According to the Times journalist, slavery, which ended in 1865, is the reason America doesn’t have total government-run health care:
We're the only western industrialized country that doesn't have universal health care. It starts with opposition to universal health care that occurs right after slavery when the Freedsmen’s Bureau was trying to offer free health care to the formerly enslaved and there was opposition to that. And so even today, you see with polling white Americans will reject social programs if they think large numbers of black people will benefit from them.

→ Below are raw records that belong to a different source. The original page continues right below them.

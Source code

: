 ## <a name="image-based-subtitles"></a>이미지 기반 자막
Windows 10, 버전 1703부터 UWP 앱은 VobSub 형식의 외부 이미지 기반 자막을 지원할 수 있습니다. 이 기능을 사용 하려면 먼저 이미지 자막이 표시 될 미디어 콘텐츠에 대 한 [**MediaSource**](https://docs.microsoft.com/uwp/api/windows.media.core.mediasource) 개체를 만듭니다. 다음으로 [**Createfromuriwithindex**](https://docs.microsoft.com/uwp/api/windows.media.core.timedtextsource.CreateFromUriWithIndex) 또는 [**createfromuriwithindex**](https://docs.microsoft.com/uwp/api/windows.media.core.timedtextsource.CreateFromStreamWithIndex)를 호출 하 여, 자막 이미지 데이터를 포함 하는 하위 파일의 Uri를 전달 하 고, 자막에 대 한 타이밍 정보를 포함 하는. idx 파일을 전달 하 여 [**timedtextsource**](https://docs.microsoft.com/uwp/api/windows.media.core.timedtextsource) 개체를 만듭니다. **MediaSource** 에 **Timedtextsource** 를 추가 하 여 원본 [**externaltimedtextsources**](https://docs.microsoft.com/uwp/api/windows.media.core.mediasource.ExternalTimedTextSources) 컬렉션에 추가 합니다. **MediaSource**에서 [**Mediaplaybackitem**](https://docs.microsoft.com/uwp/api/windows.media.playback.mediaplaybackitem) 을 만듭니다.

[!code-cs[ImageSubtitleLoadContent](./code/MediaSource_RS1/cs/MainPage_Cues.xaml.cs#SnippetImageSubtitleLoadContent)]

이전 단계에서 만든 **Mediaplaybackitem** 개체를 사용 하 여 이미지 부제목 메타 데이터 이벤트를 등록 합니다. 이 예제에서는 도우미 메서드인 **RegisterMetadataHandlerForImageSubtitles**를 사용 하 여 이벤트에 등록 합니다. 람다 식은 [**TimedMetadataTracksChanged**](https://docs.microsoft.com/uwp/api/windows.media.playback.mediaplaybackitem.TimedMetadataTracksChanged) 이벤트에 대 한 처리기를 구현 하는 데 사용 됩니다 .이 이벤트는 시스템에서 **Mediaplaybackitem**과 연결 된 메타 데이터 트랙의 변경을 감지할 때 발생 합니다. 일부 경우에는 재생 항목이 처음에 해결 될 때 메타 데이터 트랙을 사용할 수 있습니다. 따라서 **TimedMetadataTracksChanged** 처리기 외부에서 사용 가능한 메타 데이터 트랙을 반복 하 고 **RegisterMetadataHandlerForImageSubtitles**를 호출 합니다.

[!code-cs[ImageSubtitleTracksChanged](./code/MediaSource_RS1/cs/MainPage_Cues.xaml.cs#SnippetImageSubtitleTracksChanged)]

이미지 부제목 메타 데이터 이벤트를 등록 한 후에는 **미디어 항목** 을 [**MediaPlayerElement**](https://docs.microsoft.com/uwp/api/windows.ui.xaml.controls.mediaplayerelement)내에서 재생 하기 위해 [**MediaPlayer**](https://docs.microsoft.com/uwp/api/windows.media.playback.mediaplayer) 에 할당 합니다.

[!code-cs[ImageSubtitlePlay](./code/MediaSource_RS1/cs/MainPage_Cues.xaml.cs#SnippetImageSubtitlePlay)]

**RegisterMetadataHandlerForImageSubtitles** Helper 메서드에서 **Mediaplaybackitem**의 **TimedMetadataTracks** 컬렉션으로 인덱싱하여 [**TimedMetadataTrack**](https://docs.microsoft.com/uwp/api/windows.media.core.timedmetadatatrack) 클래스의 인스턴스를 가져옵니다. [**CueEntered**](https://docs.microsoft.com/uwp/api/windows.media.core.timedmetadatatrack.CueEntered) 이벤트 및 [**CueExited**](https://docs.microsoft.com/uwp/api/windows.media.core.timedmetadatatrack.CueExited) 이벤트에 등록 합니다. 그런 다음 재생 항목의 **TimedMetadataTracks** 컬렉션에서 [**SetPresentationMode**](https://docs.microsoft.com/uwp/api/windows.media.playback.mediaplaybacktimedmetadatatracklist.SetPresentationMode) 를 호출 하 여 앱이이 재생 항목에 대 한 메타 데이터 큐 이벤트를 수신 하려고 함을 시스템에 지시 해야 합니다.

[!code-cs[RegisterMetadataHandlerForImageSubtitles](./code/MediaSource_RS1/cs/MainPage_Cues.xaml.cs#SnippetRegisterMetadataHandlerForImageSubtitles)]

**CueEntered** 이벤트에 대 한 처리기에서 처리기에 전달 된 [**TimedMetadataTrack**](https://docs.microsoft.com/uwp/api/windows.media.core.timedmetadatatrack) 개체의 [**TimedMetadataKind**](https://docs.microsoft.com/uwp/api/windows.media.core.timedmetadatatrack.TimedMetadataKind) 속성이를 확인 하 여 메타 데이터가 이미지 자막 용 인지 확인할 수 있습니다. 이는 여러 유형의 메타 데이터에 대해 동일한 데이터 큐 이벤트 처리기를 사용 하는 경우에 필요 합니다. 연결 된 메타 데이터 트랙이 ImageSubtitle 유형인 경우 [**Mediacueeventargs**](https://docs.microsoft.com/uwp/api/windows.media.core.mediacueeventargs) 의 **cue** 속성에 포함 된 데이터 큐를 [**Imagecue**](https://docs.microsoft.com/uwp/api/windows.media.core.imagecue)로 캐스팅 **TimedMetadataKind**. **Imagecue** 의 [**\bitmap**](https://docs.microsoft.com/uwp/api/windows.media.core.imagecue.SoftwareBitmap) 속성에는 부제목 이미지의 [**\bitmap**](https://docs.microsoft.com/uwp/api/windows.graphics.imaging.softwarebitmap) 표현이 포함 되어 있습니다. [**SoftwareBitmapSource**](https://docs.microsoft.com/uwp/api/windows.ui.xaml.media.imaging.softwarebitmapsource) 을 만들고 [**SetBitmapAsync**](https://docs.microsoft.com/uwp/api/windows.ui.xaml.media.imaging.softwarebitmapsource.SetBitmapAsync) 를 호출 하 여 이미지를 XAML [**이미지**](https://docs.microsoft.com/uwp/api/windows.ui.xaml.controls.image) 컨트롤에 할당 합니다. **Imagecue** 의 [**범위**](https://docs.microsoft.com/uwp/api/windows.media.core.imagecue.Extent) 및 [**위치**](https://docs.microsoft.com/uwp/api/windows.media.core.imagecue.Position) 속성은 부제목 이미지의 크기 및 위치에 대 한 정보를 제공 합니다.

So, the harms from slavery have not been contained because there are millions of white Americans, there are millions of Latinos and Asians and black Americans who don't have health care, who can’t get insurance because of slavery.
This past Sunday, the Times published The 1619 Project. One section assailed capitalism: “In order to understand the brutality of American capitalism, you have to start on the plantation.”
A partial transcript is below:
CBS This Morning
8/22/19
8:37AM ETGAYLE KING: The thing that’s so amazing about this that makes me so proud, you can look at just about anything happening in the world today and tie it to slavery. You look at the highways in Atlanta. You look at the naming of Wall Street. You look at sugar that we eat. But the thing that stuck out to me was health care, you can tie health care to slavery. How?
NIKOLE HANNAH-JONES (NYT Magazine domestic correspondent): Absolutely. There's a piece there in we're the only western industrialized country that doesn't have universal health care. It starts with opposition to universal health care that occurs right after slavery when the Freedsmen’s Bureau was trying to offer free health care to the formerly enslaved and there was opposition to that. And so even today, you see with polling white Americans will reject social programs if they think large numbers of black people will benefit from them. So, the harms from slavery have not been contained because there are millions of white Americans, there are millions of Latinos and Asians and black Americans who don't have health care, who can’t get insurance because of slavery.